Milciades Ortíz | Catedrático

La primera vez que sentí ganas de llorar fue cuando vi los "huesitos". Estaban en una rudimentaria caja en el Cementerio de Extranjeros. En un depósito había apiladas varias cajas iguales. Una cartulina con el nombre en rojo evitaba que se confundieran los restos.

Eran las ocho y media del jueves treinta de marzo. Fui al cementerio para certificar el cambio de restos de mi abuela Teresa.

Ella murió a los noventa y cuatro años de edad, hace ya treinta y siete años.

Sabía que me pondría muy sensible pues quise mucho a mi abuela.

Pero al ver un amasijo de huesitos, una especie de barro color arcilla y un viejo "pantimedia" que tenía "los deditos", tuve que mirar hacia el suelo y morderme los labios.

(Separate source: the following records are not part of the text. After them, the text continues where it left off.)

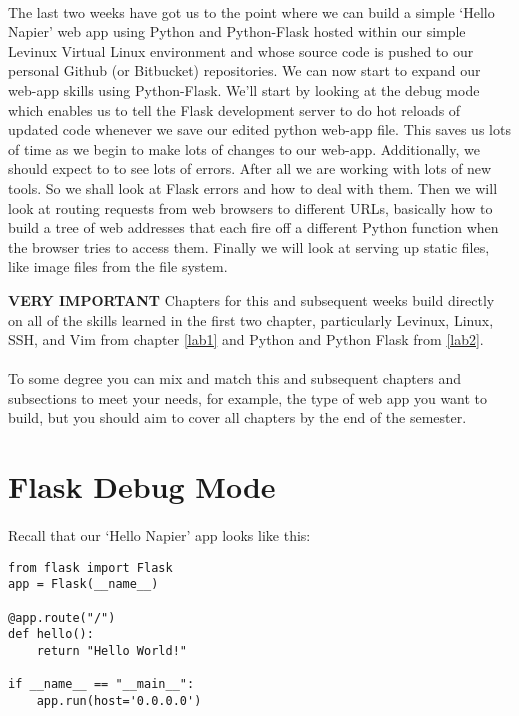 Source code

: \documentclass[12pt, a4paper, twoside]{book}
\begin{document}
\paragraph{} The last two weeks have got us to the point where we can build a simple `Hello Napier' web app using Python and Python-Flask hosted within our simple Levinux Virtual Linux environment and whose source code is pushed to our personal Github (or Bitbucket) repositories. We can now start to expand our web-app skills using Python-Flask. We'll start by looking at the debug mode which enables us to tell the Flask development server to do hot reloads of updated code whenever we save our edited python web-app file. This saves us lots of time as we begin to make lots of changes to our web-app. Additionally, we should expect to to see lots of errors. After all we are working with lots of new tools. So we shall look at Flask errors and how to deal with them. Then we will look at routing requests from web browsers to different URLs, basically how to build a tree of web addresses that each fire off a different Python function when the browser tries to access them. Finally we will look at serving up static files, like image files from the file system.

\begin{framed}
\textbf{VERY IMPORTANT} Chapters for this and subsequent weeks build directly on all of the skills learned in the first two chapter, particularly Levinux, Linux, SSH, and Vim from chapter \ref{lab1} and Python and Python Flask from \ref{lab2}.

\paragraph{} To some degree you can mix and match this and subsequent chapters and subsections to meet your needs, for example, the type of web app you want to build, but you should aim to cover all chapters by the end of the semester.
\end{framed}

\section{Flask Debug Mode}
\label{debug}
\paragraph{} Recall that our `Hello Napier' app looks like this:

\begin{lstlisting}
from flask import Flask
app = Flask(__name__)

@app.route("/")
def hello():
    return "Hello World!"

if __name__ == "__main__":
    app.run(host='0.0.0.0')
\end{lstlisting}
\end{document}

Las lágrimas estaban a punto de brotar de mis ojos. Decenas de recuerdos pasaron por mi mente en segundos. Veía a mi abuela contenta, llena de vida, expresándome amor.

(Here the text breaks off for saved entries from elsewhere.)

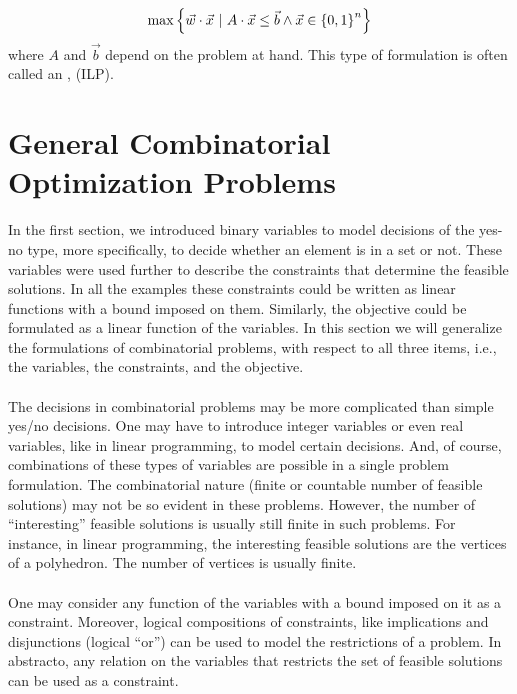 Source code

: \begin{equation}
\max\left\{ \vec{w}\cdot\vec{x}\ |\ A\cdot\vec{x}\leq\vec{b}\wedge \vec{x}\in\left\{ 0,1 \right\}^n \right\}
\end{equation}
where $A$ and $\vec{b}$ depend on the problem at hand. This type of formulation is often called an , (ILP).

\section{General Combinatorial Optimization Problems}

In the first section, we introduced binary variables to model decisions of the yes-no type, more specifically, to decide whether an element is in a set or not. These variables were used further to describe the constraints that determine the feasible solutions. In all the examples these constraints could be written as linear functions with a bound imposed on them. Similarly, the objective could be formulated as a linear function of the variables. In this section we will generalize the formulations of combinatorial problems, with respect to all three items, i.e., the variables, the constraints, and the objective.

\paragraph{}
The decisions in combinatorial problems may be more complicated than simple yes/no decisions. One may have to introduce integer variables or even real variables, like in linear programming, to model certain decisions. And, of course, combinations of these types of variables are possible in a single problem formulation. The combinatorial nature (finite or countable number of feasible solutions) may not be so evident in these problems. However, the number of ``interesting'' feasible solutions is usually still finite in such problems. For instance, in linear programming, the interesting feasible solutions are the vertices
of a polyhedron. The number of vertices is usually finite.

\paragraph{}
One may consider any function of the variables with a bound imposed on it as a constraint. Moreover, logical compositions of constraints, like implications and disjunctions (logical ``or'') can be used to model
the restrictions of a problem. In abstracto, any relation on the variables that restricts the set of feasible solutions can be used as a constraint.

Pero no iba a llorar allí delante de varios extraños. Eso lo haría más tarde, a solas con sus restos...

Debo señalar que las personas que me atendieron en el Cementerio Amador fueron gentiles y eficientes. Se ve que tienen experiencia en esta diligencia.

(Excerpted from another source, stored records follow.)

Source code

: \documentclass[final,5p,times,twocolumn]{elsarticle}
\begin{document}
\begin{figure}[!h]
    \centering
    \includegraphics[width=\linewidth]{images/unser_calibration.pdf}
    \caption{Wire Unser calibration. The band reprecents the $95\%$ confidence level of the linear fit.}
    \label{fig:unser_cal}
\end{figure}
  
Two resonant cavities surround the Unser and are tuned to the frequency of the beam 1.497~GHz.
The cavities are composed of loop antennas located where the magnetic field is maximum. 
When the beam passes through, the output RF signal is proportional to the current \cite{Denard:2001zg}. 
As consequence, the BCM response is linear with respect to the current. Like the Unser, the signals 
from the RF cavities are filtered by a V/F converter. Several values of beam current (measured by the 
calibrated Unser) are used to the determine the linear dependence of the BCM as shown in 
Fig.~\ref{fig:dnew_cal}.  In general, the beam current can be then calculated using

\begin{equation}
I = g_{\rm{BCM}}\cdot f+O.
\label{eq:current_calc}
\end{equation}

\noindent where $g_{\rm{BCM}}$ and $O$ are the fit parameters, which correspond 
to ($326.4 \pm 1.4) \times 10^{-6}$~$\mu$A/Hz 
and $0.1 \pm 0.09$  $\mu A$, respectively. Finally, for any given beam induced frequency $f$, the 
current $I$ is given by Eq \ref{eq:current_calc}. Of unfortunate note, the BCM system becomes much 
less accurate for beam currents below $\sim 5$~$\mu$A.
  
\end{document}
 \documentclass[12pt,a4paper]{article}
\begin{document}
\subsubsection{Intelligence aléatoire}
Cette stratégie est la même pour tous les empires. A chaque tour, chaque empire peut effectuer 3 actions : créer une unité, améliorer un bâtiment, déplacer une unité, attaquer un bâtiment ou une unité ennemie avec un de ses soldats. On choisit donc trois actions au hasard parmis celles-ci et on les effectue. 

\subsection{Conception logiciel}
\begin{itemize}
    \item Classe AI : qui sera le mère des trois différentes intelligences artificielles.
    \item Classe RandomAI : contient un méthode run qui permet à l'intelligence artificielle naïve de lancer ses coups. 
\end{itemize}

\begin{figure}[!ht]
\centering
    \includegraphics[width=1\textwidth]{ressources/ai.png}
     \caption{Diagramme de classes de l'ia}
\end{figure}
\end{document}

No quise tocar los huesos ni que los lavaran para que mantuvieran su estado natural de deterioro.

Marché rápidamente detrás de la vieja carretilla hasta el osario donde reposará ahora lo que queda de mi abuelita.

Recordé que era una señora gordita, bajita, con enorme cabello blanco. Hablaba español con algunas palabras italianas.

Había venido de Italia con su esposo buscando "un mejor lugar bajo el sol". En Panamá levantó una familia numerosa, y casi todos sus hijos fueron profesionales.

Yo atendía cualquier deseo que tuviera, como comprarle castañas para Semana Santa y llevarla a ver películas religiosas.

Varias veces me "santigüó" para quitarme lo que llaman "mal de ojo". Nunca quiso decirme la fórmula y una sonrisa dulce ponía fin a cualquiera insistencia mía en este asunto.

Ya habían sellado el osario. Ahora sí podría explicarle a lo que queda de mi abuela mi dolor por su partida.

Le dije al funcionario que me dejara solo. Entonces me advirtió que tuviera cuidado.

"A veces personas de al lado saltan la cerca y le roban pensando que tiene dinero", dijo el servicial empleado. Añadió que buscaría un policía para que me cuidara.

No pude llorar por miedo a ser asaltado. Pero otro día iré a esa tumba con una metralleta en el bolsillo", y lloraré todo lo que quiera, querida abuelita".